__Given records__.
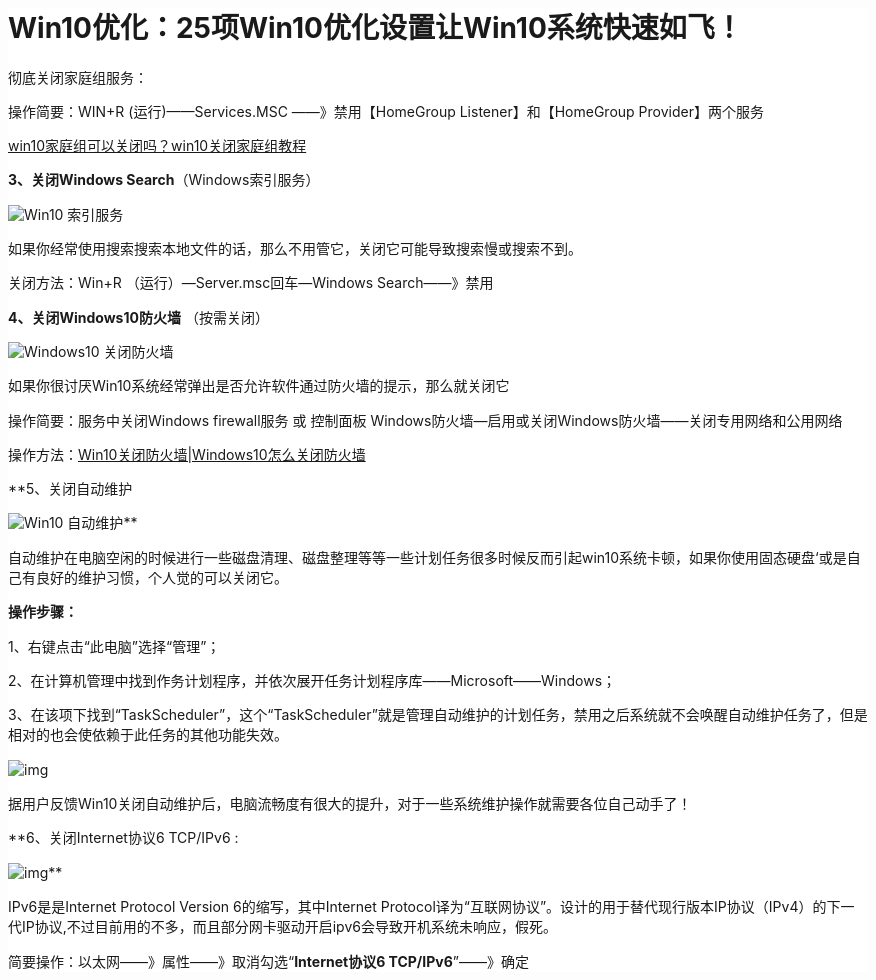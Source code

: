 # Win10优化：25项Win10优化设置让Win10系统快速如飞！



彻底关闭家庭组服务：

操作简要：WIN+R (运行)——Services.MSC ——》禁用【HomeGroup Listener】和【HomeGroup Provider】两个服务

[win10家庭组可以关闭吗？win10关闭家庭组教程](http://www.winwin7.com/JC/3566.html)



**3、关闭Windows Search**（Windows索引服务）

![Win10 索引服务](F:\Typora_book\typora_pic\20180508094851407.jpg)

如果你经常使用搜索搜索本地文件的话，那么不用管它，关闭它可能导致搜索慢或搜索不到。

关闭方法：Win+R （运行）—Server.msc回车—Windows Search——》禁用


**4、关闭Windows10防火墙** （按需关闭）

![Windows10 关闭防火墙](F:\Typora_book\typora_pic\20180508094853992.png)

如果你很讨厌Win10系统经常弹出是否允许软件通过防火墙的提示，那么就关闭它

操作简要：服务中关闭Windows firewall服务 或 控制面板 Windows防火墙—启用或关闭Windows防火墙——关闭专用网络和公用网络

操作方法：[Win10关闭防火墙|Windows10怎么关闭防火墙](http://www.winwin7.com/JC/3817.html)


**5、关闭自动维护

![Win10 自动维护](F:\Typora_book\typora_pic\20180508094854229.png)**

自动维护在电脑空闲的时候进行一些磁盘清理、磁盘整理等等一些计划任务很多时候反而引起win10系统卡顿，如果你使用固态硬盘‘或是自己有良好的维护习惯，个人觉的可以关闭它。

**操作步骤：**

1、右键点击“此电脑”选择“管理”；

2、在计算机管理中找到作务计划程序，并依次展开任务计划程序库——Microsoft——Windows；

3、在该项下找到“TaskScheduler”，这个“TaskScheduler”就是管理自动维护的计划任务，禁用之后系统就不会唤醒自动维护任务了，但是相对的也会使依赖于此任务的其他功能失效。

![img](F:\Typora_book\typora_pic\20180508094857248.gif)

据用户反馈Win10关闭自动维护后，电脑流畅度有很大的提升，对于一些系统维护操作就需要各位自己动手了！



**6、关闭Internet协议6 TCP/IPv6 :

![img](F:\Typora_book\typora_pic\20180508094858702.jpg)**

IPv6是是Internet Protocol Version 6的缩写，其中Internet Protocol译为“互联网协议”。设计的用于替代现行版本IP协议（IPv4）的下一代IP协议,不过目前用的不多，而且部分网卡驱动开启ipv6会导致开机系统未响应，假死。

简要操作：以太网——》属性——》取消勾选“**Internet协议6 TCP/IPv6**”——》确定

__Task objective__. Give back the entries verbatim but drop every picture.

__Solved exercise__.
Source code

: # Win10优化：25项Win10优化设置让Win10系统快速如飞！



彻底关闭家庭组服务：

操作简要：WIN+R (运行)——Services.MSC ——》禁用【HomeGroup Listener】和【HomeGroup Provider】两个服务

[win10家庭组可以关闭吗？win10关闭家庭组教程](http://www.winwin7.com/JC/3566.html)



**3、关闭Windows Search**（Windows索引服务）

![Win10 索引服务](F:\Typora_book\typora_pic\20180508094851407.jpg)

如果你经常使用搜索搜索本地文件的话，那么不用管它，关闭它可能导致搜索慢或搜索不到。

关闭方法：Win+R （运行）—Server.msc回车—Windows Search——》禁用


**4、关闭Windows10防火墙** （按需关闭）

![Windows10 关闭防火墙](F:\Typora_book\typora_pic\20180508094853992.png)

如果你很讨厌Win10系统经常弹出是否允许软件通过防火墙的提示，那么就关闭它

操作简要：服务中关闭Windows firewall服务 或 控制面板 Windows防火墙—启用或关闭Windows防火墙——关闭专用网络和公用网络

操作方法：[Win10关闭防火墙|Windows10怎么关闭防火墙](http://www.winwin7.com/JC/3817.html)


**5、关闭自动维护

![Win10 自动维护](F:\Typora_book\typora_pic\20180508094854229.png)**

自动维护在电脑空闲的时候进行一些磁盘清理、磁盘整理等等一些计划任务很多时候反而引起win10系统卡顿，如果你使用固态硬盘‘或是自己有良好的维护习惯，个人觉的可以关闭它。

**操作步骤：**

1、右键点击“此电脑”选择“管理”；

2、在计算机管理中找到作务计划程序，并依次展开任务计划程序库——Microsoft——Windows；

3、在该项下找到“TaskScheduler”，这个“TaskScheduler”就是管理自动维护的计划任务，禁用之后系统就不会唤醒自动维护任务了，但是相对的也会使依赖于此任务的其他功能失效。

![img](F:\Typora_book\typora_pic\20180508094857248.gif)

据用户反馈Win10关闭自动维护后，电脑流畅度有很大的提升，对于一些系统维护操作就需要各位自己动手了！



**6、关闭Internet协议6 TCP/IPv6 :

![img](F:\Typora_book\typora_pic\20180508094858702.jpg)**

IPv6是是Internet Protocol Version 6的缩写，其中Internet Protocol译为“互联网协议”。设计的用于替代现行版本IP协议（IPv4）的下一代IP协议,不过目前用的不多，而且部分网卡驱动开启ipv6会导致开机系统未响应，假死。

简要操作：以太网——》属性——》取消勾选“**Internet协议6 TCP/IPv6**”——》确定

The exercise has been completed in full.